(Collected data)
__________

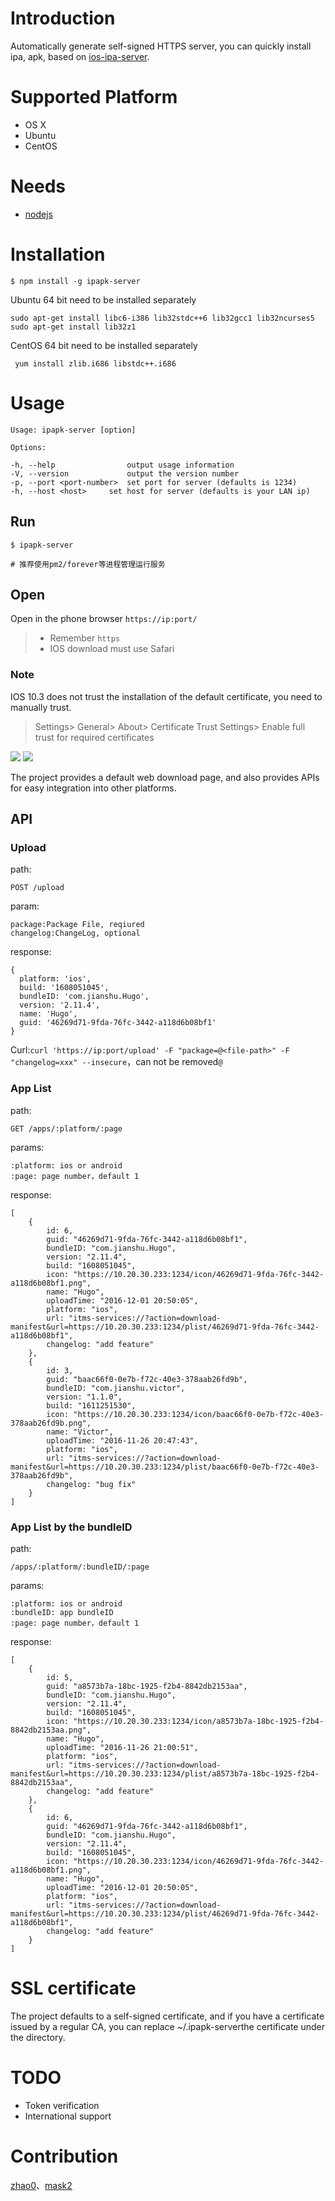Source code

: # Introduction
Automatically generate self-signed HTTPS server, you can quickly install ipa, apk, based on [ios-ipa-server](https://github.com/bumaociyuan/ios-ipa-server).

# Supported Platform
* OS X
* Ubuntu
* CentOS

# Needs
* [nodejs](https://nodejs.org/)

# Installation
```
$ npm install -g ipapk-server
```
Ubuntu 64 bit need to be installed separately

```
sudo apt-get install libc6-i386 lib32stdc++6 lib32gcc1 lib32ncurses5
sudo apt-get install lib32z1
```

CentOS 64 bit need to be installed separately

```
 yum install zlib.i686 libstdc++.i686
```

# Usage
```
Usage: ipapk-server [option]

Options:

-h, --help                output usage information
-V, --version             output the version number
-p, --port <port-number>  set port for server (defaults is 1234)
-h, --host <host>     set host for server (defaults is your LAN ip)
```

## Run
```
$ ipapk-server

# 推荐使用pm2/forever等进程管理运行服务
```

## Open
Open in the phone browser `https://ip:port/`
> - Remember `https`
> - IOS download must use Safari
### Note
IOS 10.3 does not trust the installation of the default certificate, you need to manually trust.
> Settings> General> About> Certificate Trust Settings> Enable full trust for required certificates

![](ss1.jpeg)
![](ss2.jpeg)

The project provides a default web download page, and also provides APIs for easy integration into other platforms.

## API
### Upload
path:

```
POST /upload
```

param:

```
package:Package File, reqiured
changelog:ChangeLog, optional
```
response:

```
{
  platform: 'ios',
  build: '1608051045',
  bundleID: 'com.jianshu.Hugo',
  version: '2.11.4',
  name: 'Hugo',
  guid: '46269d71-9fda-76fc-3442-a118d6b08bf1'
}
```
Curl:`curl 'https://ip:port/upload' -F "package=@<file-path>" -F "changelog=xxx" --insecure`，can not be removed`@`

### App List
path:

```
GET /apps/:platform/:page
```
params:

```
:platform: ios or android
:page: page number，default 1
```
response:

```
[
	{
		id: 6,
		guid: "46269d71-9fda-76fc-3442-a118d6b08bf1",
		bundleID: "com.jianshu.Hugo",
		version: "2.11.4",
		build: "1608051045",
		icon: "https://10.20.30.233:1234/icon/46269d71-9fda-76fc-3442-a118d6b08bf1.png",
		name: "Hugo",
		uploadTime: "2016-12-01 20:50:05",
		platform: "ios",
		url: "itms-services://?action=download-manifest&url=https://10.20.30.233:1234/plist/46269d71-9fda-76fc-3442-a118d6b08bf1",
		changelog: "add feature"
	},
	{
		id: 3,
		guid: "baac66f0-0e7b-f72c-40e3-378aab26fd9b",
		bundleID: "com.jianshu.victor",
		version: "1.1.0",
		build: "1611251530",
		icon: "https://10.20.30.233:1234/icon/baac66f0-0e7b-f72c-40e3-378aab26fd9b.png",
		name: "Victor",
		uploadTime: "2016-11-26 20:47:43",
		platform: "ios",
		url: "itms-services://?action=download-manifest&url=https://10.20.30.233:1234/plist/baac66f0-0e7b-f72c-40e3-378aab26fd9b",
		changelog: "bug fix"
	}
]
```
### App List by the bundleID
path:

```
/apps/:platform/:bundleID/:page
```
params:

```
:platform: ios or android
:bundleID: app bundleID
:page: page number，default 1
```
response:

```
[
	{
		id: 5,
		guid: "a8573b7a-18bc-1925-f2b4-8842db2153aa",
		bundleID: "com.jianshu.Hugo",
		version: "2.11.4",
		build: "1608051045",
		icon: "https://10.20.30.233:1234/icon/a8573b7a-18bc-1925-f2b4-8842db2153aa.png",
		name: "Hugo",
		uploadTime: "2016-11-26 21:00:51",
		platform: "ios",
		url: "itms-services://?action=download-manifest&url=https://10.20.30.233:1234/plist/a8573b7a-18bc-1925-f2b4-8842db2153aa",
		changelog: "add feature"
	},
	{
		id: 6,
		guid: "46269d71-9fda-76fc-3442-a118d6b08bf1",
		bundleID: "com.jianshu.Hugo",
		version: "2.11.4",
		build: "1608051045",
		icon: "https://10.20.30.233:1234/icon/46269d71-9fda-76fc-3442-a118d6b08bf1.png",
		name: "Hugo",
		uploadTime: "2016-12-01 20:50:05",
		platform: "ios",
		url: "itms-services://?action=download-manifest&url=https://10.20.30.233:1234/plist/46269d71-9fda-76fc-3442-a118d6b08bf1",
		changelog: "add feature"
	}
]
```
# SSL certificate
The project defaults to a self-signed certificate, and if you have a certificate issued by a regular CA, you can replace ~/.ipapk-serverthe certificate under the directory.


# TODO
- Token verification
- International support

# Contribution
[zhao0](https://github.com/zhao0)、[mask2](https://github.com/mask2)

__________

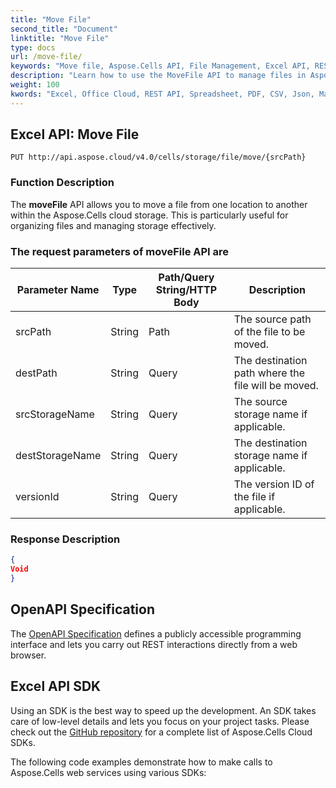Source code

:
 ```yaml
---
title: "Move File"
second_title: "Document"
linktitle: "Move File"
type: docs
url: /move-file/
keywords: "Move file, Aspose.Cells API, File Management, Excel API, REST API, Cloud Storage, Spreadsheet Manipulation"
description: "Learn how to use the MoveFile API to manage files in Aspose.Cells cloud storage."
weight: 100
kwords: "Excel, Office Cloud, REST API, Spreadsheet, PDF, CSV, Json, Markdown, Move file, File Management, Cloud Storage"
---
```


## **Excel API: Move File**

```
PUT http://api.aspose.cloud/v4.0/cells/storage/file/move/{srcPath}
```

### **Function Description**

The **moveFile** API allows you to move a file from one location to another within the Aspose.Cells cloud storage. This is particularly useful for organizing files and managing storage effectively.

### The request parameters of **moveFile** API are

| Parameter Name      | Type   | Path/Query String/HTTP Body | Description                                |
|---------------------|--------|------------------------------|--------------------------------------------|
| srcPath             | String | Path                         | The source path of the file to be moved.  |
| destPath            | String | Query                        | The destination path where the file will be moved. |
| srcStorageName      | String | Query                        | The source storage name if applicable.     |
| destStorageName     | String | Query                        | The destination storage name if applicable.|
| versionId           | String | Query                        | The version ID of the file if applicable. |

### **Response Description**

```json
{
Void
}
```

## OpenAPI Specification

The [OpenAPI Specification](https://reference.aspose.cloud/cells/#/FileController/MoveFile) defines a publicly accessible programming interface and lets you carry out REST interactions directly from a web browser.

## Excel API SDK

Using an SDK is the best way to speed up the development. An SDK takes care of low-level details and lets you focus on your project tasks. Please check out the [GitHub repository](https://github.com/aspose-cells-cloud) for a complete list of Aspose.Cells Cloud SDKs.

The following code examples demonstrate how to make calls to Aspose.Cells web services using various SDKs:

__________

▶ _Task to carry out_: Find the word "applicable" in the entries above and gather every line that holds it.

▶ _Answer below_:
| srcStorageName      | String | Query                        | The source storage name if applicable.     |
| destStorageName     | String | Query                        | The destination storage name if applicable.|
| versionId           | String | Query                        | The version ID of the file if applicable. |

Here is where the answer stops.